WHAT THIS TASK INVOLVES: Review the listing and copy each line that holds the word "myarms".

=== Begin Enclosure ===

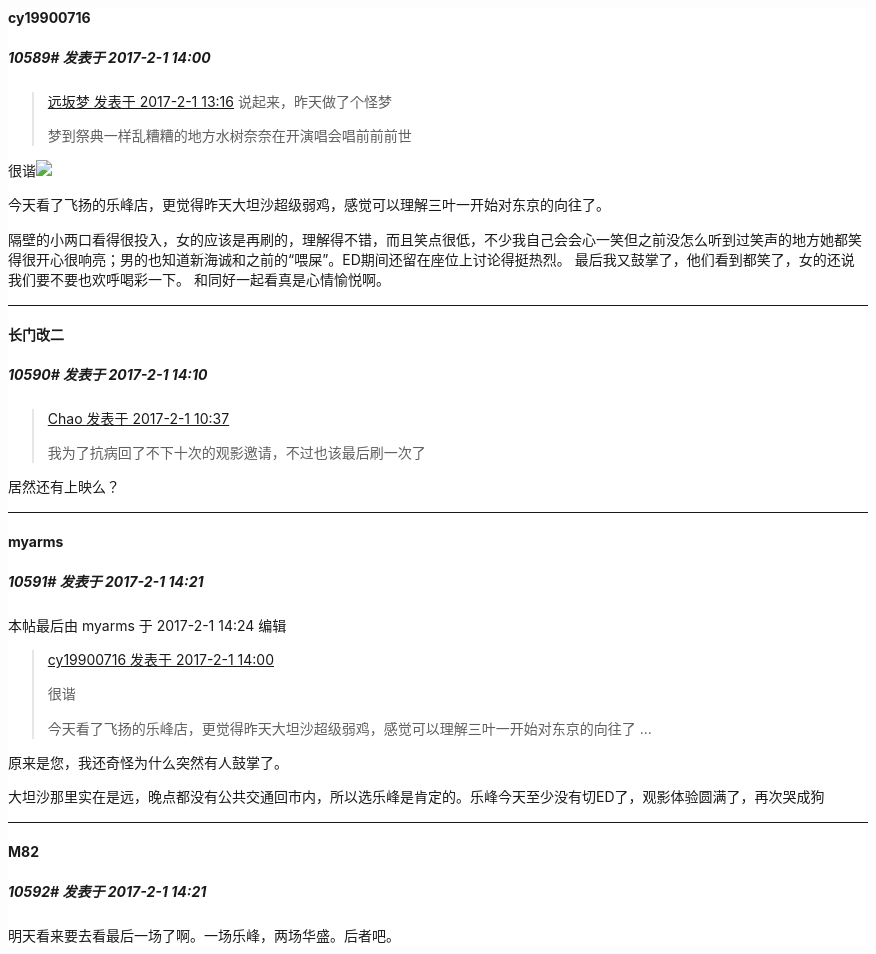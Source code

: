 ####  cy19900716  
##### 10589#       发表于 2017-2-1 14:00


<blockquote><a href="httphttps://bbs.saraba1st.com/2b/forum.php?mod=redirect&amp;amp;goto=findpost&amp;amp;pid=35075494&amp;amp;ptid=1296766" target="_blank">远坂梦 发表于 2017-2-1 13:16</a>
说起来，昨天做了个怪梦


梦到祭典一样乱糟糟的地方水树奈奈在开演唱会唱前前前世</blockquote>
很谐<img src="https://static.saraba1st.com/image/smiley/normal/046.gif" referrerpolicy="no-referrer">

今天看了飞扬的乐峰店，更觉得昨天大坦沙超级弱鸡，感觉可以理解三叶一开始对东京的向往了。

隔壁的小两口看得很投入，女的应该是再刷的，理解得不错，而且笑点很低，不少我自己会会心一笑但之前没怎么听到过笑声的地方她都笑得很开心很响亮；男的也知道新海诚和之前的“喂屎”。ED期间还留在座位上讨论得挺热烈。
最后我又鼓掌了，他们看到都笑了，女的还说我们要不要也欢呼喝彩一下。
和同好一起看真是心情愉悦啊。


-----

####  长门改二  
##### 10590#       发表于 2017-2-1 14:10


<blockquote><a href="httphttps://bbs.saraba1st.com/2b/forum.php?mod=redirect&amp;goto=findpost&amp;pid=35074359&amp;ptid=1296766" target="_blank">Chao 发表于 2017-2-1 10:37</a>

我为了抗病回了不下十次的观影邀请，不过也该最后刷一次了</blockquote>
居然还有上映么？


-----

####  myarms  
##### 10591#       发表于 2017-2-1 14:21


 本帖最后由 myarms 于 2017-2-1 14:24 编辑 
<blockquote><a href="httphttps://bbs.saraba1st.com/2b/forum.php?mod=redirect&amp;goto=findpost&amp;pid=35075804&amp;ptid=1296766" target="_blank">cy19900716 发表于 2017-2-1 14:00</a>

很谐


今天看了飞扬的乐峰店，更觉得昨天大坦沙超级弱鸡，感觉可以理解三叶一开始对东京的向往了 ...</blockquote>
原来是您，我还奇怪为什么突然有人鼓掌了。

大坦沙那里实在是远，晚点都没有公共交通回市内，所以选乐峰是肯定的。乐峰今天至少没有切ED了，观影体验圆满了，再次哭成狗


-----

####  M82  
##### 10592#       发表于 2017-2-1 14:21


明天看来要去看最后一场了啊。一场乐峰，两场华盛。后者吧。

=== End Enclosure ===

EXPECTED ANSWER:
####  myarms  
 本帖最后由 myarms 于 2017-2-1 14:24 编辑 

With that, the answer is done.